Autonomous music AI systems like Suno (https://suno.com/home) can take in text prompts, and output audio of original songs. How can one compare human and AI-generated music, and what do different types of comparison reveal about implicit music-ontological commitments? I describe three ways to compare human and AI-generated music. To frame my discussion, I juxtapose my original song (“Optimize!”) with a song that Suno generated based on the same text prompt I gave to myself: “write an ironic song (for piano and voice) that criticizes the impetus to optimize our lives, focusing on themes of monetization.” The first kind of comparison is of products. Product-based questions center on music as a waveform or symbolic notation. I briefly compare some salient features of my product and Suno’s product. The second comparison is of processes. Such questions also usually center on processes of producing audio or symbols, and thus share ontological commitments with product-based questions. To compare my process to Suno’s, I briefly review some different types of AI architectures and some literature from music cognition on creativity. A third kind of comparison resists the work-based ontology of music: a comparison of musical practice. I argue that the social motivation to write my song, and the contexts for sharing my work, are all part of my songwriting activity. Of course, AI can contribute to social musical practice, but, in such cases, including Suno, AI music’s sociality is homuncular: it only has social purpose because the humans who use it do.

Anamorphosis, écriture and hypertranslation in the musical objects of Tristan Murail - Amy Bauer

Tristan Murail composes with musical objects, a model that for him encompasses multiple parameters: frequency, ambitus, gesture, articulation, absolute and relative duration, electronic synthesis and internal movement.

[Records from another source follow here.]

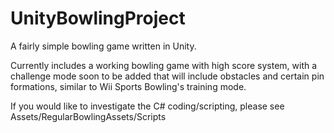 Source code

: # UnityBowlingProject
A fairly simple bowling game written in Unity.

Currently includes a working bowling game with high score system, with a challenge mode soon to be added
that will include obstacles and certain pin formations, similar to Wii Sports Bowling's training mode.

If you would like to investigate the C# coding/scripting, please see Assets/RegularBowlingAssets/Scripts
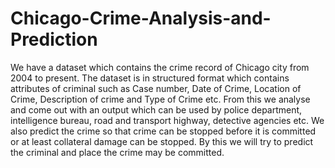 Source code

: # Chicago-Crime-Analysis-and-Prediction

We have a dataset which contains the crime record of Chicago city from 2004 to present. The dataset is in structured format which contains attributes of criminal such as
Case number, Date of Crime, Location of Crime, Description of crime and Type of Crime etc.
From this we analyse and come out with an output which can be used by police department, intelligence bureau, road and transport highway, detective agencies etc. We also predict the crime so that crime can be stopped before it is committed or at least collateral damage can be stopped. By this we will try to predict the criminal and place the crime may be committed. 
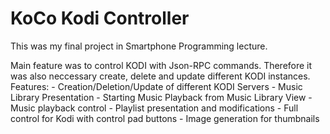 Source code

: # KoCo Kodi Controller
This was my final project in Smartphone Programming lecture.

Main feature was to control KODI with Json-RPC commands. Therefore it was also neccessary create, delete and update different KODI instances. 
Features: 
	- Creation/Deletion/Update of different KODI Servers
	- Music Library Presentation
	- Starting Music Playback from Music Library View
	- Music playback control
	- Playlist presentation and modifications
	- Full control for Kodi with control pad buttons
	- Image generation for thumbnails
 
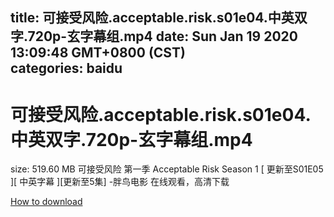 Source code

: 
title: 可接受风险.acceptable.risk.s01e04.中英双字.720p-玄字幕组.mp4
date: Sun Jan 19 2020 13:09:48 GMT+0800 (CST)    
categories: baidu
---

# 可接受风险.acceptable.risk.s01e04.中英双字.720p-玄字幕组.mp4
size: 519.60 MB
 可接受风险 第一季 Acceptable Risk Season 1 [ 更新至S01E05 ][ 中英字幕 ][更新至5集] -胖鸟电影 在线观看，高清下载
 

[How to download](https://bpcam.bemobtrk.com/go/2ceec3aa-1ca2-46d6-b9ff-aaa5c184517c?jno=441) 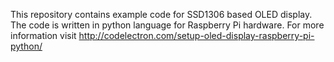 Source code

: 
This repository contains example code for SSD1306 based OLED display. The code is written in python language for Raspberry Pi hardware. 
For more information visit http://codelectron.com/setup-oled-display-raspberry-pi-python/
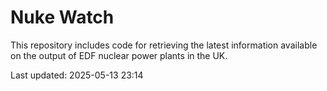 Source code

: # Nuke Watch

This repository includes code for retrieving the latest information available on the output of EDF nuclear power plants in the UK.

Last updated: 2025-05-13 23:14
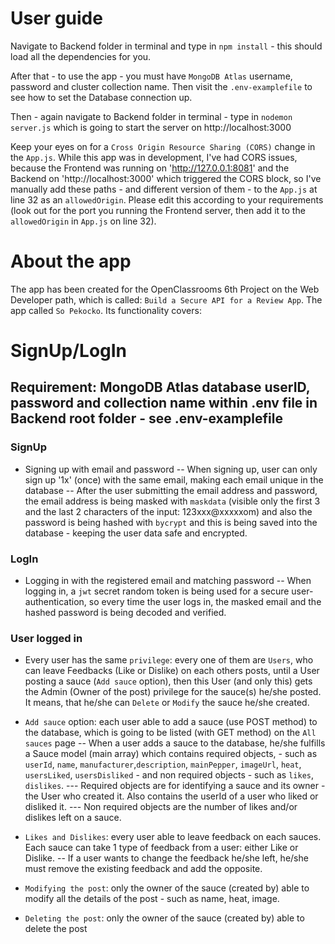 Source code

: # User guide #
Navigate to Backend folder in terminal and type in `npm install` - this should load all the dependencies for you.

After that - to use the app - you must have `MongoDB Atlas` username, password and cluster collection name. Then visit the `.env-examplefile` to see how to set the Database connection up.

Then - again navigate to Backend folder in terminal - type in `nodemon server.js` which is going to start the server on http://localhost:3000

Keep your eyes on for a `Cross Origin Resource Sharing (CORS)` change in the `App.js`. While this app was in development, I've had CORS issues, because the Frontend was running on 'http://127.0.0.1:8081' and the Backend on 'http://localhost:3000' which triggered the CORS block, so I've manually add these paths - and different version of them - to the `App.js` at line 32 as an `allowedOrigin`. Please edit this according to your requirements (look out for the port you running the Frontend server, then add
it to the `allowedOrigin` in `App.js` on line 32).

# About the app #
The app has been created for the OpenClassrooms 6th Project on the Web Developer path,
which is called: `Build a Secure API for a Review App`. The app called `So Pekocko`.
Its functionality covers:

# SignUp/LogIn #
## Requirement: MongoDB Atlas database userID, password and collection name within .env file in Backend root folder - see .env-examplefile ##
### SignUp ###
- Signing up with email and password
    -- When signing up, user can only sign up '1x' (once) with the same email, making each email unique in the database
    -- After the user submitting the email address and password, the email address is being masked with `maskdata`
        (visible only the first 3 and the last 2 characters of the input: 123xxx@xxxxxom)
        and also the password is being hashed with `bycrypt` and this is being saved into the database -
        keeping the user data safe and encrypted.

### LogIn ###
- Logging in with the registered email and matching password
    -- When logging in, a `jwt` secret random token is being used for a secure user-authentication, so every time the user logs in,
        the masked email and the hashed password is being decoded and verified.

### User logged in ###
- Every user has the same `privilege`: every one of them are `Users`, who can leave Feedbacks (Like or Dislike)
    on each others posts, until a User posting a sauce (`Add sauce` option), then this User (and only this) gets the Admin (Owner of the post) privilege
    for the sauce(s) he/she posted. It means, that he/she can `Delete` or `Modify` the sauce he/she created.

- `Add sauce` option: each user able to add a sauce (use POST method) to the database, which is going to be listed (with GET method) on the `All sauces` page
    -- When a user adds a sauce to the database, he/she fulfills a Sauce model (main array) which contains required objects, - such as `userId`, `name`,
        `manufacturer`,`description`, `mainPepper`, `imageUrl`, `heat`, `usersLiked`, `usersDisliked` - and non required objects - such as `likes`, `dislikes`.
        --- Required objects are for identifying a sauce and its owner - the User who created it. Also contains the userId of a user who liked or disliked it.
        --- Non required objects are the number of likes and/or dislikes left on a sauce.

- `Likes and Dislikes`: every user able to leave feedback on each sauces. Each sauce can take 1 type of feedback from a user: either Like or Dislike.
    -- If a user wants to change the feedback he/she left, he/she must remove the existing feedback and add the opposite.

- `Modifying the post`: only the owner of the sauce (created by) able to modify all the details of the post - such as name, heat, image.

- `Deleting the post`: only the owner of the sauce (created by) able to delete the post



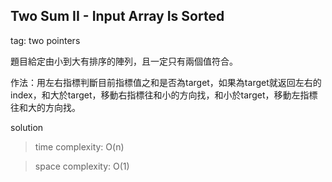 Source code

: ## Two Sum II - Input Array Is Sorted
tag: two pointers

題目給定由小到大有排序的陣列，且一定只有兩個值符合。

作法：用左右指標判斷目前指標值之和是否為target，如果為target就返回左右的index，和大於target，移動右指標往和小的方向找，和小於target，移動左指標往和大的方向找。

solution
> time complexity: O(n)

> space complexity: O(1) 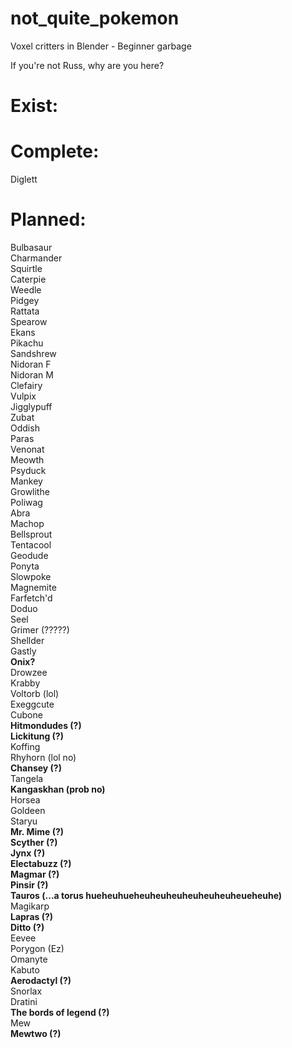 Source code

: # not_quite_pokemon
 Voxel critters in Blender - Beginner garbage

If you're not Russ, why are you here?

# Exist:

# Complete:
Diglett

# Planned:
Bulbasaur  
Charmander  
Squirtle  
Caterpie  
Weedle  
Pidgey  
Rattata  
Spearow  
Ekans  
Pikachu  
Sandshrew  
Nidoran F  
Nidoran M  
Clefairy  
Vulpix  
Jigglypuff  
Zubat  
Oddish  
Paras  
Venonat  
Meowth  
Psyduck  
Mankey  
Growlithe  
Poliwag  
Abra  
Machop  
Bellsprout  
Tentacool  
Geodude  
Ponyta  
Slowpoke  
Magnemite  
Farfetch'd  
Doduo  
Seel  
Grimer (?????)  
Shellder  
Gastly  
**Onix?**  
Drowzee  
Krabby  
Voltorb (lol)  
Exeggcute  
Cubone  
**Hitmondudes (?)**  
**Lickitung (?)**  
Koffing  
Rhyhorn (lol no)  
**Chansey (?)**  
Tangela  
**Kangaskhan (prob no)**  
Horsea  
Goldeen  
Staryu  
**Mr. Mime (?)**  
**Scyther (?)**  
**Jynx (?)**  
**Electabuzz (?)**  
**Magmar (?)**  
**Pinsir (?)**  
**Tauros (...a torus hueheuhueheuheuheuheuheuheuheueheuhe)**  
Magikarp  
**Lapras (?)**  
**Ditto (?)**  
Eevee  
Porygon (Ez)  
Omanyte  
Kabuto  
**Aerodactyl (?)**  
Snorlax  
Dratini  
**The bords of legend (?)**  
Mew  
**Mewtwo (?)**  

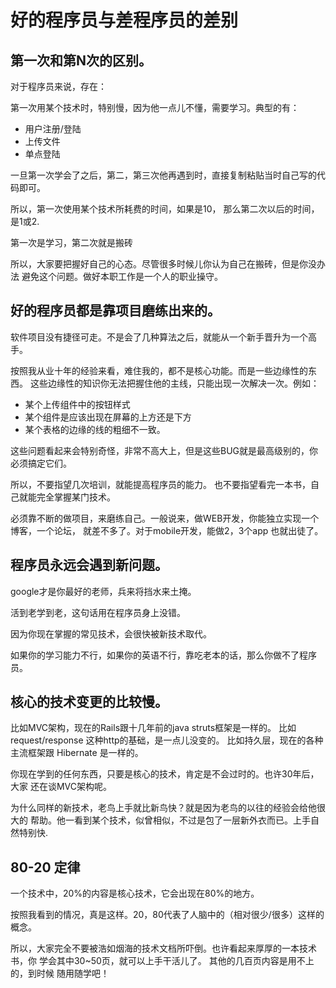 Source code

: # 好的程序员与差程序员的差别


## 第一次和第N次的区别。

对于程序员来说，存在：

第一次用某个技术时，特别慢，因为他一点儿不懂，需要学习。典型的有：

- 用户注册/登陆
- 上传文件
- 单点登陆

一旦第一次学会了之后，第二，第三次他再遇到时，直接复制粘贴当时自己写的代码即可。

所以，第一次使用某个技术所耗费的时间，如果是10， 那么第二次以后的时间，是1或2.

第一次是学习，第二次就是搬砖

所以，大家要把握好自己的心态。尽管很多时候儿你认为自己在搬砖，但是你没办法
避免这个问题。做好本职工作是一个人的职业操守。

## 好的程序员都是靠项目磨练出来的。

软件项目没有捷径可走。不是会了几种算法之后，就能从一个新手晋升为一个高手。

按照我从业十年的经验来看，难住我的，都不是核心功能。而是一些边缘性的东西。
这些边缘性的知识你无法把握住他的主线，只能出现一次解决一次。例如：

- 某个上传组件中的按钮样式
- 某个组件是应该出现在屏幕的上方还是下方
- 某个表格的边缘的线的粗细不一致。

这些问题看起来会特别奇怪，非常不高大上，但是这些BUG就是最高级别的，你必须搞定它们。

所以，不要指望几次培训，就能提高程序员的能力。
也不要指望看完一本书，自己就能完全掌握某门技术。

必须靠不断的做项目，来磨练自己。一般说来，做WEB开发，你能独立实现一个博客，一个论坛，
就差不多了。对于mobile开发，能做2，3个app 也就出徒了。

## 程序员永远会遇到新问题。

google才是你最好的老师，兵来将挡水来土掩。

活到老学到老，这句话用在程序员身上没错。

因为你现在掌握的常见技术，会很快被新技术取代。

如果你的学习能力不行，如果你的英语不行，靠吃老本的话，那么你做不了程序员。

## 核心的技术变更的比较慢。

比如MVC架构，现在的Rails跟十几年前的java struts框架是一样的。
比如request/response 这种http的基础，是一点儿没变的。
比如持久层，现在的各种主流框架跟 Hibernate 是一样的。

你现在学到的任何东西，只要是核心的技术，肯定是不会过时的。也许30年后，大家
还在谈MVC架构呢。

为什么同样的新技术，老鸟上手就比新鸟快？就是因为老鸟的以往的经验会给他很大的
帮助。他一看到某个技术，似曾相似，不过是包了一层新外衣而已。上手自然特别快.

## 80-20 定律

一个技术中，20%的内容是核心技术，它会出现在80%的地方。

按照我看到的情况，真是这样。20，80代表了人脑中的（相对很少/很多）这样的概念。

所以，大家完全不要被浩如烟海的技术文档所吓倒。也许看起来厚厚的一本技术书，你
学会其中30~50页，就可以上手干活儿了。 其他的几百页内容是用不上的，到时候
随用随学吧！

He defines a “musical object” as material short enough to be recognized as one entity based on its psychoacoustic properties, even after transformation of one or more component parameters. This model expands to include natural, musical and literary allusions from the mid-1990s on, to embrace geographical and personal information in L’Esprit des dunes (1993–94), Le Lac (2001) and the Portulan series (1998–2011), with musical objects that function as both local and global referents. The journey from natural sound to composition represents an aesthetics of continuity in reverse, which Murail labels anamorphosis, characteristic of our perception of monumental natural events. Minute sonic objects take on an enhanced grandeur when assembled into the sweeping, large-scale sonic portraits that constitute Murail's maritime scenes, records of extended travel, or Liber fulguralis (2008), the latter a complex negotiation between video accompaniment, Etruscan mythology and the visceral experience of thunder. The musical objects that compose these works have the ancillary effect of depersonalizing them, establishing, I argue, a new tradition of musical écriture for electroacoustic music. Murail's sound images—detached from an initial, natural model through translation, distortion or " treason"—invite philosophical reflection. Their sonic universe stands even more evocatively for the nature that inspired it, as one of Alain Badiou's hypertranslations: a translation that exists on the threshold of knowledge, reaching for the sublime.